— Exercise requirements —
Across the entries below, please work out how many lines contain the string "item" and give only the number.

Extracted data entries:

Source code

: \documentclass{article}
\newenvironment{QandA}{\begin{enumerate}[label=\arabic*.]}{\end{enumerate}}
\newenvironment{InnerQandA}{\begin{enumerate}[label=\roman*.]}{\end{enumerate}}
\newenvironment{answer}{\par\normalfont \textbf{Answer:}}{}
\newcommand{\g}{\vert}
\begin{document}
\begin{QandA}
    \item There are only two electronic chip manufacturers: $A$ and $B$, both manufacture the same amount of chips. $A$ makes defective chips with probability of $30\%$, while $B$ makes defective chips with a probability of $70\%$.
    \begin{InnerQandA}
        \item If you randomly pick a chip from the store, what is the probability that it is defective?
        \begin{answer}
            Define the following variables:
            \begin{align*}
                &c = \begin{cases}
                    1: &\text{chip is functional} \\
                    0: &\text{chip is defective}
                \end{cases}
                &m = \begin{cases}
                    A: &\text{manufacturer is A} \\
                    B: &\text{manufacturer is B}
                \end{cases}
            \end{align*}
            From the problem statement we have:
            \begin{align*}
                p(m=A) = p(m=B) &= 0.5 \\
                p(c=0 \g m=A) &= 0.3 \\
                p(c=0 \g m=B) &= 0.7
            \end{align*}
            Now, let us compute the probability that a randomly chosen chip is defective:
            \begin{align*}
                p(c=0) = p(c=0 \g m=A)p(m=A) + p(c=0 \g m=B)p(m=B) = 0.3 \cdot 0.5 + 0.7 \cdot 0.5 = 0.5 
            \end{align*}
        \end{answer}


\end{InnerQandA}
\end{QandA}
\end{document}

— Exercise response —
2